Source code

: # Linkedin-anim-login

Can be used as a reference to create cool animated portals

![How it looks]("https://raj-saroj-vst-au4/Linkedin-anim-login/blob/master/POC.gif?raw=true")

○ ○ ○ ○ ○ ○ ○

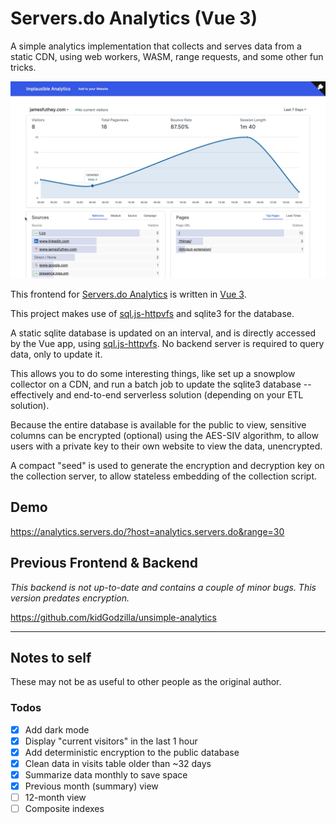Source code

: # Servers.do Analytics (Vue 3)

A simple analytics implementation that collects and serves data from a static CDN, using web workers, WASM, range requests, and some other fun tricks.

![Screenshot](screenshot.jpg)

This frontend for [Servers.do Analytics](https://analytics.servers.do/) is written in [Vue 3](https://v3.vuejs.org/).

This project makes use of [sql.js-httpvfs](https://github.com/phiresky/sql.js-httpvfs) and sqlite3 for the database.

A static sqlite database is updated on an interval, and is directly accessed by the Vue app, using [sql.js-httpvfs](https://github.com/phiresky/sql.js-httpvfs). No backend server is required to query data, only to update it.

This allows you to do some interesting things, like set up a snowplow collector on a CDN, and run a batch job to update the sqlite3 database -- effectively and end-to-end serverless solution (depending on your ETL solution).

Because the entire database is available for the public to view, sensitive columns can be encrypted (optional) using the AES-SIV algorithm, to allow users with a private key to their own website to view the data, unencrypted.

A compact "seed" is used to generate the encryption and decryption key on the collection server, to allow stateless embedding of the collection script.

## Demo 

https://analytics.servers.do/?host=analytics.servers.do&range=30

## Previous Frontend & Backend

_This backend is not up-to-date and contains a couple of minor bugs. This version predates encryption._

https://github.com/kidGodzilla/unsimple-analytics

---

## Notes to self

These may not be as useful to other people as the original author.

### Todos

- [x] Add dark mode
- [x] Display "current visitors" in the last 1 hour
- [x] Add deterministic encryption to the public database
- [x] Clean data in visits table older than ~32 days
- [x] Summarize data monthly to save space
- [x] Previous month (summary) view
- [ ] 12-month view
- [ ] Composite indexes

○ ○ ○ ○ ○ ○ ○

There is a run of lines above from the one with "## Notes to self" to the one with "- [ ] Composite indexes"; print exactly that run, both ends included, and nothing else.

## Notes to self

These may not be as useful to other people as the original author.

### Todos

- [x] Add dark mode
- [x] Display "current visitors" in the last 1 hour
- [x] Add deterministic encryption to the public database
- [x] Clean data in visits table older than ~32 days
- [x] Summarize data monthly to save space
- [x] Previous month (summary) view
- [ ] 12-month view
- [ ] Composite indexes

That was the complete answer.